Implementing the above model in Keras/TensorFlow, as shown below, seems to train correctly as expected.

# Keras: works and achieves 100% training accuracy
from keras.models import Sequential
from keras.layers import Dense
from keras.layers import Embedding
from keras.layers import GlobalAveragePooling1D
import numpy as np

X = np.array(X)
Y = np.array(Y)
MAXLEN = 7
MAXFEATURES = 4
NUM_CLASSES = 4
model = Sequential()
model.add(Embedding(MAXFEATURES+1,
                    50,
                    input_length=MAXLEN))
model.add(GlobalAveragePooling1D())
model.add(Dense(NUM_CLASSES, activation='sigmoid'))
model.compile(loss='binary_crossentropy',
              optimizer='adam',
              metrics=['accuracy'])
model.fit(X, Y,
          batch_size=1,
          epochs=200,
          validation_data=(X, Y))

The Keras/Tensorflow predictions on training examples are near-perfect, but the Gluon predictions are way off.

Gluon prediction is not accurate (first position and fourth position in output array should be near 1 and others near zero):

k

Keras/Tensorflow model outputs the following for the same input, which is correct (first position and fourth position in output array near 1 and above 0.5 with remaining classes near zero):

array([[0.8340912 , 0.01359105, 0.01566718, 0.94641566]], dtype=float32)

What is the proper way to translate the Keras/TensorFlow multilabel model to MXNet Gluon?

What’s the LR in the Keras version?

I’ve tried your code with LR = 0.01… it helps but the training’s still way slower than what you see in Keras: 70% acc after more than 2000 epochs.

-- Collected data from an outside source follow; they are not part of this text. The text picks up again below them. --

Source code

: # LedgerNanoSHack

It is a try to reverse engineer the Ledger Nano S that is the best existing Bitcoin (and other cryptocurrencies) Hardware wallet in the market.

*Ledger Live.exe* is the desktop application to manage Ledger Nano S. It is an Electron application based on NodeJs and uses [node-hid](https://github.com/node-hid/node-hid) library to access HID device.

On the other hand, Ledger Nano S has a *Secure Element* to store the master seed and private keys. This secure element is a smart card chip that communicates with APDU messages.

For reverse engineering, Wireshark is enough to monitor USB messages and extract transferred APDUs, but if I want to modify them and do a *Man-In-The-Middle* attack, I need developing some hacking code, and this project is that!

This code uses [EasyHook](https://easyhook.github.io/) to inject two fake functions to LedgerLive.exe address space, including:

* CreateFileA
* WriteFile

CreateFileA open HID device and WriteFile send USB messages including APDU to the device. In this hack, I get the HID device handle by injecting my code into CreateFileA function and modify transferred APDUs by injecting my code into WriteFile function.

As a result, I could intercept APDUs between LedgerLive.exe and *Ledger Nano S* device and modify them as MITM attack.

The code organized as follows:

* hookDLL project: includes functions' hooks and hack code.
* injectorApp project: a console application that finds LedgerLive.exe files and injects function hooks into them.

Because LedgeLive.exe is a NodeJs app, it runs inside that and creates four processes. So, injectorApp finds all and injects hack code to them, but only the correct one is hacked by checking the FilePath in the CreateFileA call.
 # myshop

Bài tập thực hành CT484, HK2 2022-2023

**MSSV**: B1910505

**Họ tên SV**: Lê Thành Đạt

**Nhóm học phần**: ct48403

@spanev thanks for experimenting with the code example. The Keras version uses the exact same learning rate as the Gluon example: 0.001. (0.001 is the default learning rate for Adam in Keras, so it is not shown explicitly in the Keras code example.). The model, data, loss function, and learning rate are all identical between the Gluon and Keras code examples. Yet, the Gluon version doesn’t seem to learn in any reasonable way, which is confusing. I’m using Gluon v1.5.0, by the way.

Also, it’s not just this toy dataset that is causing the problem. I’ve tried this comparison out on a larger, real-world multi-label classification problem from Kaggle (the toxic comments competition) and am seeing the same issue. Keras/TensorFlow trains and learns the task well to high training accuracy and high ROC-AUC score on validation set, while Gluon isn’t able to learn the task at all.

Any further insights from you or anyone else would be appreciated.